Todos nos dirigimos hacia la parte alta y nos pusimos a buscar la tumba de la familia Ceccarani. Al cabo de media hora, cuando ya habíamos perdido toda esperanza, Francesca gritó:
- Ahí está. Es ésa, la de la derecha.
Vimos un amasijo de piedras gastadas, las columnas estaban quebradas, pero en la lápida aún podía leerse: Familia Ceccarani. Las fechas y los nombres de las personas enterradas allí estaban completamente borrados.
- Creo que  en los años cincuenta fueron sepultadas las primas de mi abuela y  su criada, a quien los demás familiares no la querían  de ninguna manera, pero insistieron tanto las solteronas que lo consiguieron, luego nadie más fue enterrado allí. Dijo Francesca un poco pensativa.
Depositó  un ramillete de flores, que  se había guardado, en una de las grietas de la losa de mármol grisácea, que la intemperie y el descuido había ido consumiendo.
Mientras volvían a casa Flavia traía a la mente las tres mujeres  enterradas juntas.
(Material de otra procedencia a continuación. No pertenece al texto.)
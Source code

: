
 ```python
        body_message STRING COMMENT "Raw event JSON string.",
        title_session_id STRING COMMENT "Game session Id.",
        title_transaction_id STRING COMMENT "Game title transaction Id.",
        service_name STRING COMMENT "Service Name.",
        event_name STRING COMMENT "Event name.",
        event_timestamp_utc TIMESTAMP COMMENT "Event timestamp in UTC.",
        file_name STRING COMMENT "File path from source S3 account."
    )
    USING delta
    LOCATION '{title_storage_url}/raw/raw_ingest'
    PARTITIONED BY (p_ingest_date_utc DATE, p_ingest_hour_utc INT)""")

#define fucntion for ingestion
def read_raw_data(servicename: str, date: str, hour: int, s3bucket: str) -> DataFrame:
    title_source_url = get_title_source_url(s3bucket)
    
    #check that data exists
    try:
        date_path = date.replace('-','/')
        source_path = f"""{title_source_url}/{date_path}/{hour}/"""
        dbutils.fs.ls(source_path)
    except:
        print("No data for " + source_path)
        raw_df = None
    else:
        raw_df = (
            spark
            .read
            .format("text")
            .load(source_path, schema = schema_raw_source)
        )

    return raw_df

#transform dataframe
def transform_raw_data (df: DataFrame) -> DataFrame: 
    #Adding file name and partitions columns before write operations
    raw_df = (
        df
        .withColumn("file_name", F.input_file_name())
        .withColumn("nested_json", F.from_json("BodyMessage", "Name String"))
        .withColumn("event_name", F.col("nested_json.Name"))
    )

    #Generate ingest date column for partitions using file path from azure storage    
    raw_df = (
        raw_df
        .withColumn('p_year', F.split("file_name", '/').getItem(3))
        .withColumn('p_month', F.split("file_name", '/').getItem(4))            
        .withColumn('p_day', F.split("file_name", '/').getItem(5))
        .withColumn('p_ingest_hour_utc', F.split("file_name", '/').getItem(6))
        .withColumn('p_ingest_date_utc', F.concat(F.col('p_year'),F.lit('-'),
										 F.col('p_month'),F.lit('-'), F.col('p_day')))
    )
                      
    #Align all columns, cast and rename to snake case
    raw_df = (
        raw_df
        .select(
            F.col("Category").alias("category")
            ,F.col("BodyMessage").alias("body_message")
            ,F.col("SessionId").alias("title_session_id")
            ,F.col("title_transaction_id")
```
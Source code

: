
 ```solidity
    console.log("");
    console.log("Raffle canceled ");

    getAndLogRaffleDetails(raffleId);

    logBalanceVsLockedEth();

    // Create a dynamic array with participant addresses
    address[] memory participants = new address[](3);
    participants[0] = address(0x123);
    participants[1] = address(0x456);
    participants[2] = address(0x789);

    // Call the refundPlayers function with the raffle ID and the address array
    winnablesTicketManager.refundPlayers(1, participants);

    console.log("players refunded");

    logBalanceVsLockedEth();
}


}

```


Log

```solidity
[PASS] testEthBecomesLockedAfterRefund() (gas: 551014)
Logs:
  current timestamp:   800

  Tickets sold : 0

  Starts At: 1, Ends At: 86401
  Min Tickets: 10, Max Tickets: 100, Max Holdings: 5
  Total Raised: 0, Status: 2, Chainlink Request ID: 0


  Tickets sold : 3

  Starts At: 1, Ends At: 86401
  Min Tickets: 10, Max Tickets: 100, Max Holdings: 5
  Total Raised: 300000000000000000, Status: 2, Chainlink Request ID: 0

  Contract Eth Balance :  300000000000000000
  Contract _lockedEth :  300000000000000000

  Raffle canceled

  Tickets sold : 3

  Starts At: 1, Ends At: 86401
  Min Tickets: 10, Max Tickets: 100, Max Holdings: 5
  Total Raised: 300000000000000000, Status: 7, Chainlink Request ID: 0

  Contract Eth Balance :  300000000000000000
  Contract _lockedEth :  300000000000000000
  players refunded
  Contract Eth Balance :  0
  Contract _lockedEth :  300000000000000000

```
Un voz que venía del balcón le sacó de sus pensamientos.
- Apresuraros, la mesa está lista, les gritaba el marido de Francesca, quien se había ido antes a casa para preparar la comida, pues a él le encantaba cocinar.
Mientras devoraban un plato de penne all'arrabbiatta, que por cierto le había salido al cocinero delicioso, iban bebiendo vino rosado frío y haciendo tertulia; al principio le contaron la historia de la tumba abandonada y luego, ya de sobremesa, la conversación se desvió hacia temas más cotidianos: que si el trabajo, la situación política del país, la rutina de la pareja, los hijos ventiañeros, los achaques, etc.
Echaron una siesta breve. Después  lavaron los platos,  limpiaron el cuarto de baño,  pasaron el aspirador y  arreglaron el piso. Al final cada uno recogió sus cosas y las puso en la maleta. Mientras cerraban las ventanas y la puerta de la casa, Flavia pensó en que aquellos días transcurridos en aquella casa le habían cundido de verdad, pues  se  había estado muy a gusto con sus amigos  y  había sabido de las tres mujeres del siglo pasado, quienes, a pesar de las desgracias acaecidas, se iban ayudando para que su vida  fuera más llevadera.
Ya en el coche, sentada en el asiento de atrás, a pesar de que el aire acondicionada estuviera conectado, notaba un bochorno raro, por eso  quizás se le fueran cerrando los ojos;  se despertó de pronto y recordó una imagen de su sueño: tres mujeres en el balcón, refrescándose con jarros y cántaros de aqua fresca.